概要欄
常総線を運行する関東鉄道(土浦市)は18日、常総市水海道高野町の車両基地で、事故を想定した訓練を行った。毎年この時期に実施しており、警察なども含め約100人が参加。乗客の避難誘導や脱線時の復旧手順などを確認した。
訓練は、乗客15人を乗せた1両編成の列車が、踏切内に進入した乗用車とぶつかり脱線したとの想定で行われた。
避難誘導では今回、視覚障害者役の乗客を新たに1人加え、訓練を行った。障害がある乗客への安全対応を社員に積ませるのが狙いで、誘導員は非常用はしごの手すりの位置やステップの段数を丁寧に説明。警察官とも協力しながら安全に避難誘導させた。

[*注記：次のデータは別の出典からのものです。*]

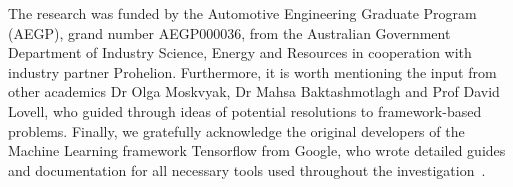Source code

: The research was funded by the Automotive Engineering Graduate Program (AEGP), grand number AEGP000036, from the Australian Government Department of Industry Science, Energy and Resources in cooperation with industry partner Prohelion.
Furthermore, it is worth mentioning the input from other academics Dr Olga Moskvyak, Dr Mahsa Baktashmotlagh and Prof David Lovell, who guided through ideas of potential resolutions to framework-based problems.
Finally, we gratefully acknowledge the original developers of the Machine Learning framework Tensorflow from Google, who wrote detailed guides and documentation for all necessary tools used throughout the investigation~\cite{tensorflow2015-whitepaper}.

事故の状況は現場に到着した社員がスマートフォンで動画撮影した。脱線した状況や破損した遮断機、枕木の様子などをリアルタイムで映像配信。広報担当者はプレスリリースの発表練習にも取り組んだ。
脱落した重さ150㌔の遮断機はクレーンを使って持ち上げ、もう一度配線し直した。破損した枕木については周囲の採石をスコップで避けてから、交換作業を行った。
脱線復旧では、油圧ジャッキを車体両側に据え付け、合図とともにジャッキアップを開始。水平バランスを確認しながら、重さ約30㌧の車体を10㌢ほど浮かせ、脱線して横にずれていた車輪をレールに戻した。

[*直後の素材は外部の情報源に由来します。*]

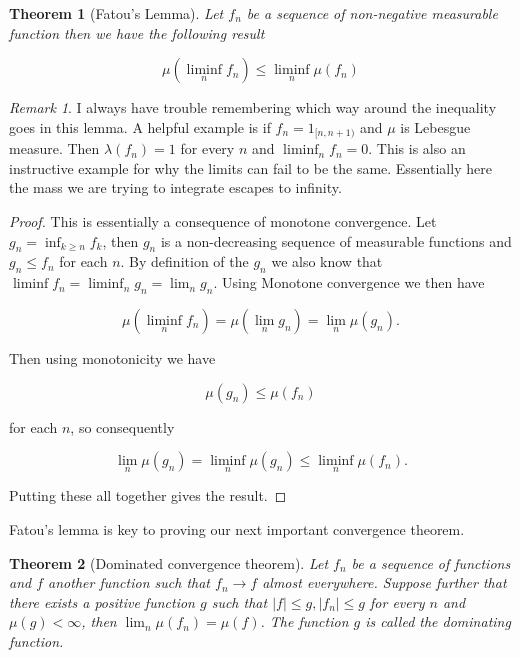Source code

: \documentclass[
]{book}
\newtheorem{theorem}{Theorem}[chapter]
\theoremstyle{definition}
\theoremstyle{definition}
\theoremstyle{definition}
\theoremstyle{definition}
\theoremstyle{remark}
\newtheorem*{remark}{Remark}
\begin{document}
\begin{theorem}[Fatou's Lemma]
Let \(f_n\) be a sequence of non-negative measurable function then we have the following result

\[ \mu \left( \liminf_n f_n \right) \leq \liminf_n \mu(f_n) \]
\end{theorem}

\begin{remark}
I always have trouble remembering which way around the inequality goes in this lemma. A helpful example is if \(f_n = 1_{[n,n+1)}\) and \(\mu\) is Lebesgue measure. Then \(\lambda(f_n) = 1\) for every \(n\) and \(\liminf_n f_n = 0\). This is also an instructive example for why the limits can fail to be the same. Essentially here the mass we are trying to integrate escapes to infinity.
\end{remark}

\begin{proof}
This is essentially a consequence of monotone convergence. Let \(g_n = \inf_{k \geq n} f_k\), then \(g_n\) is a non-decreasing sequence of measurable functions and \(g_n \leq f_n\) for each \(n\). By definition of the \(g_n\) we also know that \(\liminf f_n = \liminf_n g_n = \lim_n g_n\). Using Monotone convergence we then have

\[ \mu(\liminf_n f_n) = \mu(\lim_n g_n) = \lim_n \mu(g_n). \]

Then using monotonicity we have

\[ \mu(g_n) \leq \mu(f_n) \]

for each \(n\), so consequently

\[\lim_n \mu(g_n) =  \liminf_n \mu(g_n) \leq \liminf_n \mu(f_n). \]

Putting these all together gives the result.
\end{proof}

Fatou's lemma is key to proving our next important convergence theorem.

\begin{theorem}[Dominated convergence theorem]
Let \(f_n\) be a sequence of functions and \(f\) another function such that \(f_n \rightarrow f\) almost everywhere. Suppose further that there exists a positive function \(g\) such that \(|f| \leq g, |f_n| \leq g\) for every \(n\) and \(\mu(g) < \infty\), then \(\lim_n \mu(f_n) = \mu(f)\). The function \(g\) is called the \emph{dominating function}.
\end{theorem}
\end{document}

最後は、救援列車を呼び、連結して走らせるまでの流れを確認した。
訓練後、同社安全統括管理者の宮島宏幸常務は「当社で踏切事故は減少傾向にあるが、運転士から(事故一歩手前の)ヒヤリハットの報告は一定数ある」とした上で、「他社では大きな踏切事故が起きている。そうした事故なども例に、当社での対応策を各職場で話し合ってほしい」とさらなる向上を求めた。